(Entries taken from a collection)
++++++

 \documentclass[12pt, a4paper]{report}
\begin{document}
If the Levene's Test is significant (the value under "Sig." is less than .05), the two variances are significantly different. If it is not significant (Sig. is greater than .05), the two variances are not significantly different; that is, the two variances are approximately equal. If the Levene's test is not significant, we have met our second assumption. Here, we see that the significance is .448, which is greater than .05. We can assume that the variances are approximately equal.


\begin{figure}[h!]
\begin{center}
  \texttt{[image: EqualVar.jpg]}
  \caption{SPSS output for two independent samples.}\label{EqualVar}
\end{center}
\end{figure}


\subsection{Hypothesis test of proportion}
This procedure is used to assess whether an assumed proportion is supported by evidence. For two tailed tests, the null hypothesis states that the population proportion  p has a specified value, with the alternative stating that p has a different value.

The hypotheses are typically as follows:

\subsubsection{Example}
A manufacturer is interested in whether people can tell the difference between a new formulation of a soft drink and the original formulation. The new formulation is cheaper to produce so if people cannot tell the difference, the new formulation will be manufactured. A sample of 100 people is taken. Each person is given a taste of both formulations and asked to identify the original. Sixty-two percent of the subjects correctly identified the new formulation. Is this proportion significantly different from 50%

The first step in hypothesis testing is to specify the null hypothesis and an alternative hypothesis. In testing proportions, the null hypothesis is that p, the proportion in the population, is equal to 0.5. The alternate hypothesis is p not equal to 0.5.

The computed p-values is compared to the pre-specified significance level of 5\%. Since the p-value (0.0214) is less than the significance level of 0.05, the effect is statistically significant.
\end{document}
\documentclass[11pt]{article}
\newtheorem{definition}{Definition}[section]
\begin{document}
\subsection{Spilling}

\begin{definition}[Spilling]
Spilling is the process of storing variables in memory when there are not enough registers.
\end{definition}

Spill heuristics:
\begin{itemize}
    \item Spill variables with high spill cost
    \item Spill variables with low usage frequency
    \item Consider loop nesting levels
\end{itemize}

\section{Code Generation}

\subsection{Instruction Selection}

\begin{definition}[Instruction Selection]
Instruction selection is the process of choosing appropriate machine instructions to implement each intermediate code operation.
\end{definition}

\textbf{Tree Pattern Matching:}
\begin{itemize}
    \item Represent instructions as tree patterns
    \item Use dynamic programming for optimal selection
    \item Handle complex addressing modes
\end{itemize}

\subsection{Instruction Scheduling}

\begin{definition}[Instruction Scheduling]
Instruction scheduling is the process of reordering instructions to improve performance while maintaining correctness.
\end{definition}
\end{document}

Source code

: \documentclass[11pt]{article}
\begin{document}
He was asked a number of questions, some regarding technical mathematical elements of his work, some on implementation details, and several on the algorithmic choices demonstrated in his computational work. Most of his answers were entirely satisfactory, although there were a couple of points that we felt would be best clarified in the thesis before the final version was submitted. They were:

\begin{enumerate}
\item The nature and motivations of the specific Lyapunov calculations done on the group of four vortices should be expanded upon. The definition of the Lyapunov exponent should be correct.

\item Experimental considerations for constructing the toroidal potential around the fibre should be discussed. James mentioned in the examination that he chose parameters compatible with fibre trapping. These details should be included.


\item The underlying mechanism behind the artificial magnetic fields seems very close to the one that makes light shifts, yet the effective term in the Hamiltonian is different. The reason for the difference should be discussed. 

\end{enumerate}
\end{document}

++++++

Exercise brief -
Reproduce all the entries verbatim, leaving nothing out.

Answer to this problem -
 \documentclass[12pt, a4paper]{report}
\begin{document}
If the Levene's Test is significant (the value under "Sig." is less than .05), the two variances are significantly different. If it is not significant (Sig. is greater than .05), the two variances are not significantly different; that is, the two variances are approximately equal. If the Levene's test is not significant, we have met our second assumption. Here, we see that the significance is .448, which is greater than .05. We can assume that the variances are approximately equal.


\begin{figure}[h!]
\begin{center}
  \texttt{[image: EqualVar.jpg]}
  \caption{SPSS output for two independent samples.}\label{EqualVar}
\end{center}
\end{figure}


\subsection{Hypothesis test of proportion}
This procedure is used to assess whether an assumed proportion is supported by evidence. For two tailed tests, the null hypothesis states that the population proportion  p has a specified value, with the alternative stating that p has a different value.

The hypotheses are typically as follows:

\subsubsection{Example}
A manufacturer is interested in whether people can tell the difference between a new formulation of a soft drink and the original formulation. The new formulation is cheaper to produce so if people cannot tell the difference, the new formulation will be manufactured. A sample of 100 people is taken. Each person is given a taste of both formulations and asked to identify the original. Sixty-two percent of the subjects correctly identified the new formulation. Is this proportion significantly different from 50%

The first step in hypothesis testing is to specify the null hypothesis and an alternative hypothesis. In testing proportions, the null hypothesis is that p, the proportion in the population, is equal to 0.5. The alternate hypothesis is p not equal to 0.5.

The computed p-values is compared to the pre-specified significance level of 5\%. Since the p-value (0.0214) is less than the significance level of 0.05, the effect is statistically significant.
\end{document}
\documentclass[11pt]{article}
\newtheorem{definition}{Definition}[section]
\begin{document}
\subsection{Spilling}

\begin{definition}[Spilling]
Spilling is the process of storing variables in memory when there are not enough registers.
\end{definition}

Spill heuristics:
\begin{itemize}
    \item Spill variables with high spill cost
    \item Spill variables with low usage frequency
    \item Consider loop nesting levels
\end{itemize}

\section{Code Generation}

\subsection{Instruction Selection}

\begin{definition}[Instruction Selection]
Instruction selection is the process of choosing appropriate machine instructions to implement each intermediate code operation.
\end{definition}

\textbf{Tree Pattern Matching:}
\begin{itemize}
    \item Represent instructions as tree patterns
    \item Use dynamic programming for optimal selection
    \item Handle complex addressing modes
\end{itemize}

\subsection{Instruction Scheduling}

\begin{definition}[Instruction Scheduling]
Instruction scheduling is the process of reordering instructions to improve performance while maintaining correctness.
\end{definition}
\end{document}

Source code

: \documentclass[11pt]{article}
\begin{document}
He was asked a number of questions, some regarding technical mathematical elements of his work, some on implementation details, and several on the algorithmic choices demonstrated in his computational work. Most of his answers were entirely satisfactory, although there were a couple of points that we felt would be best clarified in the thesis before the final version was submitted. They were:

\begin{enumerate}
\item The nature and motivations of the specific Lyapunov calculations done on the group of four vortices should be expanded upon. The definition of the Lyapunov exponent should be correct.

\item Experimental considerations for constructing the toroidal potential around the fibre should be discussed. James mentioned in the examination that he chose parameters compatible with fibre trapping. These details should be included.


\item The underlying mechanism behind the artificial magnetic fields seems very close to the one that makes light shifts, yet the effective term in the Hamiltonian is different. The reason for the difference should be discussed. 

\end{enumerate}
\end{document}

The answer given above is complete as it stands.